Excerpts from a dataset
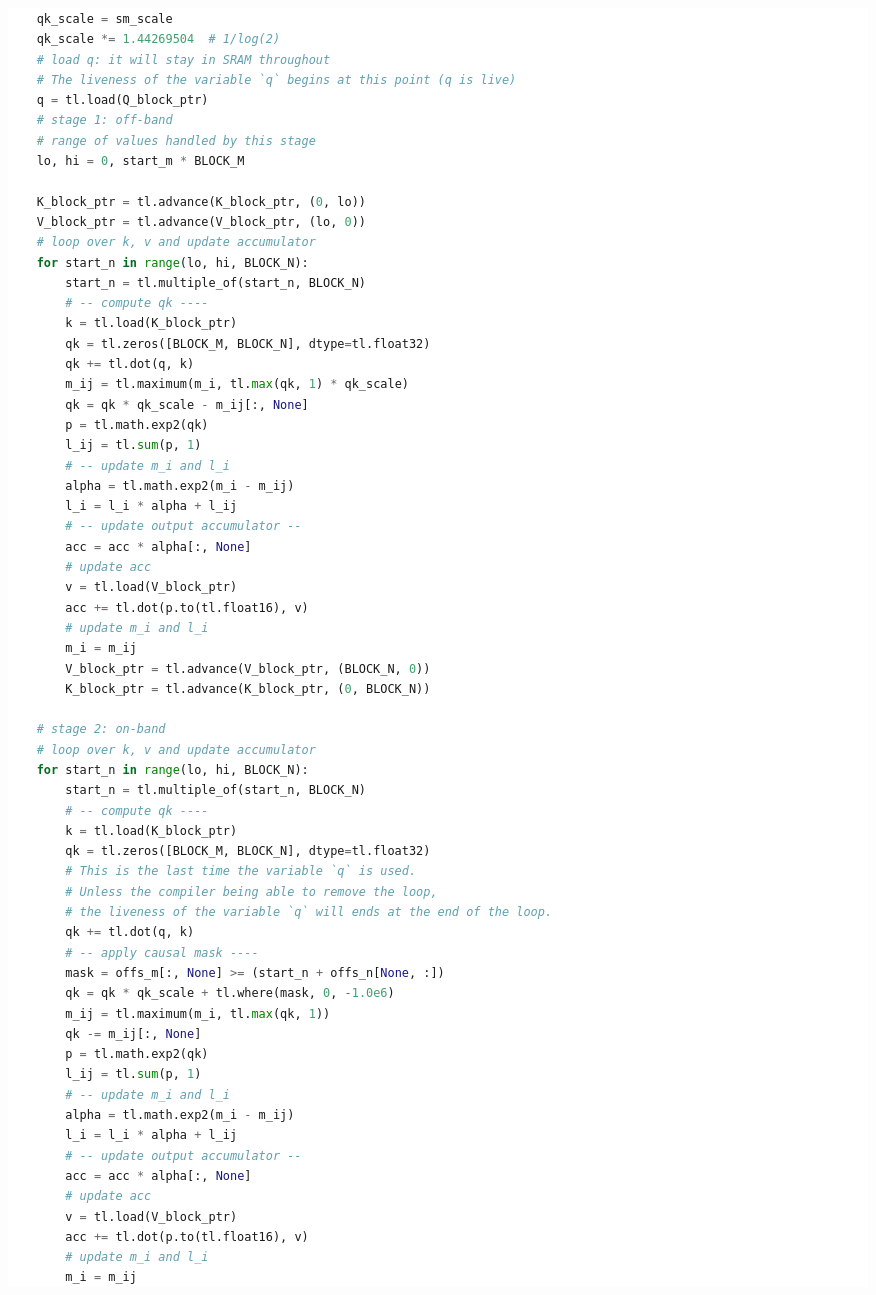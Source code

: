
 ```python {.line-numbers}
    qk_scale = sm_scale
    qk_scale *= 1.44269504  # 1/log(2)
    # load q: it will stay in SRAM throughout
    # The liveness of the variable `q` begins at this point (q is live)
    q = tl.load(Q_block_ptr)
    # stage 1: off-band
    # range of values handled by this stage
    lo, hi = 0, start_m * BLOCK_M
    
    K_block_ptr = tl.advance(K_block_ptr, (0, lo))
    V_block_ptr = tl.advance(V_block_ptr, (lo, 0))
    # loop over k, v and update accumulator
    for start_n in range(lo, hi, BLOCK_N):
        start_n = tl.multiple_of(start_n, BLOCK_N)
        # -- compute qk ----
        k = tl.load(K_block_ptr)
        qk = tl.zeros([BLOCK_M, BLOCK_N], dtype=tl.float32)
        qk += tl.dot(q, k)
        m_ij = tl.maximum(m_i, tl.max(qk, 1) * qk_scale)
        qk = qk * qk_scale - m_ij[:, None]
        p = tl.math.exp2(qk)
        l_ij = tl.sum(p, 1)
        # -- update m_i and l_i
        alpha = tl.math.exp2(m_i - m_ij)
        l_i = l_i * alpha + l_ij
        # -- update output accumulator --
        acc = acc * alpha[:, None]
        # update acc
        v = tl.load(V_block_ptr)
        acc += tl.dot(p.to(tl.float16), v)
        # update m_i and l_i
        m_i = m_ij
        V_block_ptr = tl.advance(V_block_ptr, (BLOCK_N, 0))
        K_block_ptr = tl.advance(K_block_ptr, (0, BLOCK_N))

    # stage 2: on-band
    # loop over k, v and update accumulator
    for start_n in range(lo, hi, BLOCK_N):
        start_n = tl.multiple_of(start_n, BLOCK_N)
        # -- compute qk ----
        k = tl.load(K_block_ptr)
        qk = tl.zeros([BLOCK_M, BLOCK_N], dtype=tl.float32)
        # This is the last time the variable `q` is used.
        # Unless the compiler being able to remove the loop,
        # the liveness of the variable `q` will ends at the end of the loop.
        qk += tl.dot(q, k)
        # -- apply causal mask ----
        mask = offs_m[:, None] >= (start_n + offs_n[None, :])
        qk = qk * qk_scale + tl.where(mask, 0, -1.0e6)
        m_ij = tl.maximum(m_i, tl.max(qk, 1))
        qk -= m_ij[:, None]
        p = tl.math.exp2(qk)
        l_ij = tl.sum(p, 1)
        # -- update m_i and l_i
        alpha = tl.math.exp2(m_i - m_ij)
        l_i = l_i * alpha + l_ij
        # -- update output accumulator --
        acc = acc * alpha[:, None]
        # update acc
        v = tl.load(V_block_ptr)
        acc += tl.dot(p.to(tl.float16), v)
        # update m_i and l_i
        m_i = m_ij
```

■ REQUIRED WORK
Pull out each line of the records holding the string "will".

■ ANSWER SPACE
    # load q: it will stay in SRAM throughout
        # the liveness of the variable `q` will ends at the end of the loop.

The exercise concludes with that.